#### Problem details
Retype the records below from their first line through the line holding "### Funktionale Anforderungen", including both ends and no pictures.

#### Data extract
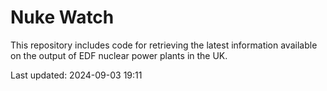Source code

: # Nuke Watch

This repository includes code for retrieving the latest information available on the output of EDF nuclear power plants in the UK.

Last updated: 2024-09-03 19:11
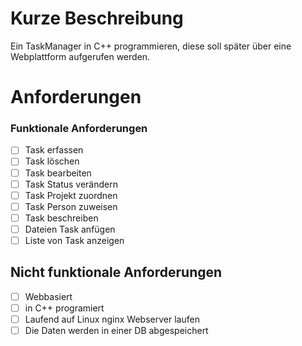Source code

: # Kurze Beschreibung

Ein TaskManager in C++ programmieren, diese soll später über eine Webplattform aufgerufen werden.
# Anforderungen

### Funktionale Anforderungen

- [ ] Task erfassen
- [ ] Task löschen
- [ ] Task bearbeiten
- [ ] Task Status verändern
- [ ] Task Projekt zuordnen
- [ ] Task Person zuweisen
- [ ] Task beschreiben
- [ ] Dateien Task anfügen
- [ ] Liste von Task anzeigen

## Nicht funktionale Anforderungen

- [ ] Webbasiert
- [ ] in C++ programiert
- [ ] Laufend auf Linux nginx Webserver laufen
- [ ] Die Daten werden in einer DB abgespeichert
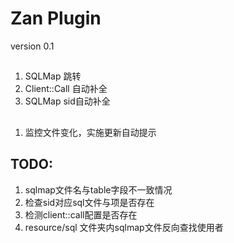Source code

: # Zan Plugin

version 0.1

##
1. SQLMap 跳转
2. Client::Call 自动补全
3. SQLMap sid自动补全



##
1. 监控文件变化，实施更新自动提示

## TODO:

1. sqlmap文件名与table字段不一致情况
2. 检查sid对应sql文件与项是否存在
3. 检测client::call配置是否存在
4. resource/sql 文件夹内sqlmap文件反向查找使用者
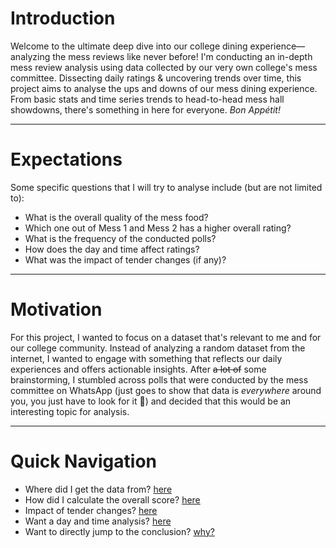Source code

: # Introduction
Welcome to the ultimate deep dive into our college dining experience— analyzing the mess reviews like never before! I'm conducting an in-depth mess review analysis using data collected by our very own college's mess committee. Dissecting daily ratings & uncovering trends over time, this project aims to analyse the ups and downs of our mess dining experience. From basic stats and time series trends to head-to-head mess hall showdowns, there's something in here for everyone. 
<em>Bon Appétit!</em>

---
# Expectations
 Some specific questions that I will try to analyse include (but are not limited to): 

- What is the overall quality of the mess food?
- Which one out of Mess 1 and Mess 2 has a higher overall rating?
- What is the frequency of the conducted polls?
- How does the day and time affect ratings?
- What was the impact of tender changes (if any)?

---
# Motivation
For this project, I wanted to focus on a dataset that's relevant to me and for our college community. Instead of analyzing a random dataset from the internet, I wanted to engage with something that reflects our daily experiences and offers actionable insights. After <del>a lot of</del> some brainstorming, I stumbled across polls that were conducted by the mess committee on WhatsApp (just goes to show that data is <em>everywhere</em> around you, you just have to look for it 🙂) and decided that this would be an interesting topic for analysis.

---
# Quick Navigation
- Where did I get the data from? <a href = "https://mess-review.streamlit.app/Data_Collection" target='_self'>here</a>
- How did I calculate the overall score? <a href = "https://mess-review.streamlit.app/Data_Pre-Processing" target='_self'>here</a>
- Impact of tender changes? <a href = "https://mess-review.streamlit.app/Mess_1_vs_Mess_2" target='_self'>here</a>
- Want a day and time analysis? <a href = "https://mess-review.streamlit.app/Looking_At_The_Numbers" target='_self'>here</a>
- Want to directly jump to the conclusion? <a href = "https://mess-review.streamlit.app/Conclusion" target='_self'>why?</a>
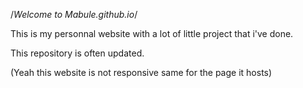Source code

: /*Welcome to Mabule.github.io*/

This is my personnal website with a lot of little project that i've done.

This repository is often updated. 



(Yeah this website is not responsive same for the page it hosts)
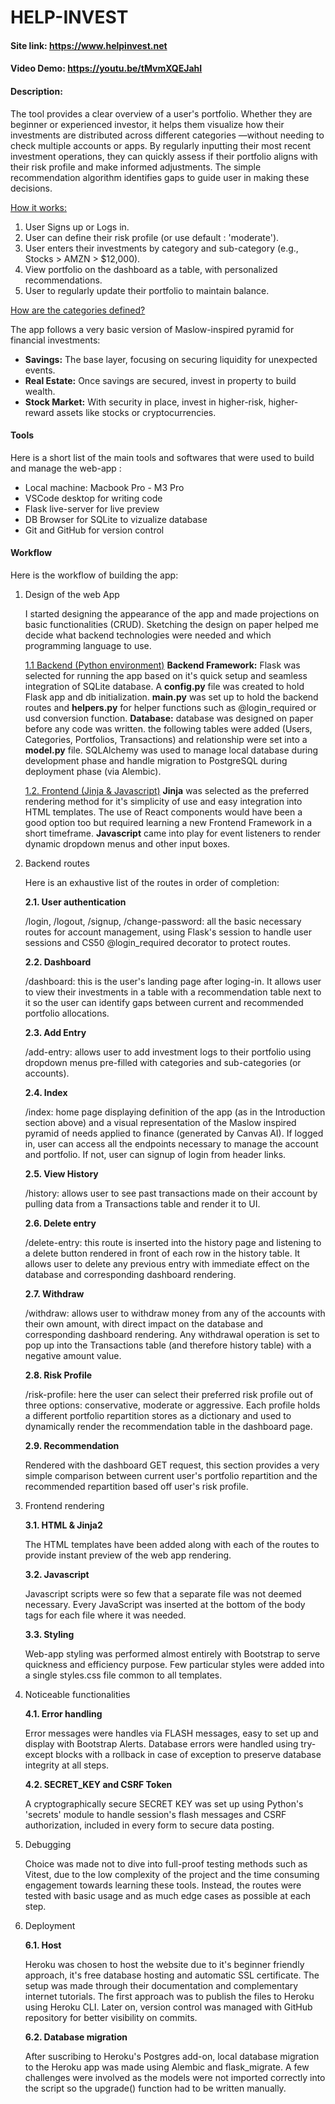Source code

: # HELP-INVEST

#### Site link: https://www.helpinvest.net

#### Video Demo: https://youtu.be/tMvmXQEJahI

#### Description:

The tool provides a clear overview of a user's portfolio. Whether they are beginner or experienced investor, it helps them visualize how their investments are distributed across different categories —without needing to check multiple accounts or apps. By regularly inputting their most recent investment operations, they can quickly assess if their portfolio aligns with their risk profile and make informed adjustments. The simple recommendation algorithm identifies gaps to guide user in making these decisions.

<ins>How it works:</ins>

1. User Signs up or Logs in.
2. User can define their risk profile (or use default : 'moderate').
3. User enters their investments by category and sub-category (e.g., Stocks > AMZN > $12,000).
4. View portfolio on the dashboard as a table, with personalized recommendations.
5. User to regularly update their portfolio to maintain balance.

<ins>How are the categories defined?</ins>

The app follows a very basic version of Maslow-inspired pyramid for financial investments:

- **Savings:** The base layer, focusing on securing liquidity for unexpected events.
- **Real Estate:** Once savings are secured, invest in property to build wealth.
- **Stock Market:** With security in place, invest in higher-risk, higher-reward assets like stocks or cryptocurrencies.

#### Tools

Here is a short list of the main tools and softwares that were used to build and manage the web-app :

- Local machine: Macbook Pro - M3 Pro
- VSCode desktop for writing code
- Flask live-server for live preview
- DB Browser for SQLite to vizualize database
- Git and GitHub for version control

#### Workflow

Here is the workflow of building the app:

1. Design of the web App

   I started designing the appearance of the app and made projections on basic functionalities (CRUD). Sketching the design on paper helped me decide what backend technologies were needed and which programming language to use.

   <ins>1.1 Backend (Python environment)</ins>
   **Backend Framework:** Flask was selected for running the app based on it's quick setup and seamless integration of SQLite database. A **config.py** file was created to hold Flask app and db initialization. **main.py** was set up to hold the backend routes and **helpers.py** for helper functions such as @login_required or usd conversion function.
   **Database:** database was designed on paper before any code was written. the following tables were added (Users, Categories, Portfolios, Transactions) and relationship were set into a **model.py** file. SQLAlchemy was used to manage local database during development phase and handle migration to PostgreSQL during deployment phase (via Alembic).

   <ins>1.2. Frontend (Jinja & Javascript)</ins>
   **Jinja** was selected as the preferred rendering method for it's simplicity of use and easy integration into HTML templates. The use of React components would have been a good option too but required learning a new Frontend Framework in a short timeframe.
   **Javascript** came into play for event listeners to render dynamic dropdown menus and other input boxes.

2. Backend routes

   Here is an exhaustive list of the routes in order of completion:

   **2.1. User authentication**

   /login, /logout, /signup, /change-password: all the basic necessary routes for account management, using Flask's session to handle user sessions and CS50 @login_required decorator to protect routes.

   **2.2. Dashboard**

   /dashboard: this is the user's landing page after loging-in. It allows user to view their investments in a table with a recommendation table next to it so the user can identify gaps between current and recommended portfolio allocations.

   **2.3. Add Entry**

   /add-entry: allows user to add investment logs to their portfolio using dropdown menus pre-filled with categories and sub-categories (or accounts).

   **2.4. Index**

   /index: home page displaying definition of the app (as in the Introduction section above) and a visual representation of the Maslow inspired pyramid of needs applied to finance (generated by Canvas AI). If logged in, user can access all the endpoints necessary to manage the account and portfolio. If not, user can signup of login from header links.

   **2.5. View History**

   /history: allows user to see past transactions made on their account by pulling data from a Transactions table and render it to UI.

   **2.6. Delete entry**

   /delete-entry: this route is inserted into the history page and listening to a delete button rendered in front of each row in the history table. It allows user to delete any previous entry with immediate effect on the database and corresponding dashboard rendering.

   **2.7. Withdraw**

   /withdraw: allows user to withdraw money from any of the accounts with their own amount, with direct impact on the database and corresponding dashboard rendering. Any withdrawal operation is set to pop up into the Transactions table (and therefore history table) with a negative amount value.

   **2.8. Risk Profile**

   /risk-profile: here the user can select their preferred risk profile out of three options: conservative, moderate or aggressive. Each profile holds a different portfolio repartition stores as a dictionary and used to dynamically render the recommendation table in the dashboard page.

   **2.9. Recommendation**

   Rendered with the dashboard GET request, this section provides a very simple comparison between current user's portfolio repartition and the recommended repartition based off user's risk profile.

3. Frontend rendering

   **3.1. HTML & Jinja2**

   The HTML templates have been added along with each of the routes to provide instant preview of the web app rendering.

   **3.2. Javascript**

   Javascript scripts were so few that a separate file was not deemed necessary. Every JavaScript was inserted at the bottom of the body tags for each file where it was needed.

   **3.3. Styling**

   Web-app styling was performed almost entirely with Bootstrap to serve quickness and efficiency purpose. Few particular styles were added into a single styles.css file common to all templates.

4. Noticeable functionalities

   **4.1. Error handling**

   Error messages were handles via FLASH messages, easy to set up and display with Bootstrap Alerts.
   Database errors were handled using try-except blocks with a rollback in case of exception to preserve database integrity at all steps.

   **4.2. SECRET_KEY and CSRF Token**

   A cryptographically secure SECRET KEY was set up using Python's 'secrets' module to handle session's flash messages and CSRF authorization, included in every form to secure data posting.

5. Debugging

   Choice was made not to dive into full-proof testing methods such as Vitest, due to the low complexity of the project and the time consuming engagement towards learning these tools.
   Instead, the routes were tested with basic usage and as much edge cases as possible at each step.

6. Deployment

   **6.1. Host**

   Heroku was chosen to host the website due to it's beginner friendly approach, it's free database hosting and automatic SSL certificate. The setup was made through their documentation and complementary internet tutorials.
   The first approach was to publish the files to Heroku using Heroku CLI. Later on, version control was managed with GitHub repository for better visibility on commits.

   **6.2. Database migration**

   After suscribing to Heroku's Postgres add-on, local database migration to the Heroku app was made using Alembic and flask_migrate. A few challenges were involved as the models were not imported correctly into the script so the upgrade() function had to be written manually.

#### Answer section
Source code

: # Nuke Watch

This repository includes code for retrieving the latest information available on the output of EDF nuclear power plants in the UK.

Last updated: 2024-09-03 19:11
Source code

: # Kurze Beschreibung

Ein TaskManager in C++ programmieren, diese soll später über eine Webplattform aufgerufen werden.
# Anforderungen

### Funktionale Anforderungen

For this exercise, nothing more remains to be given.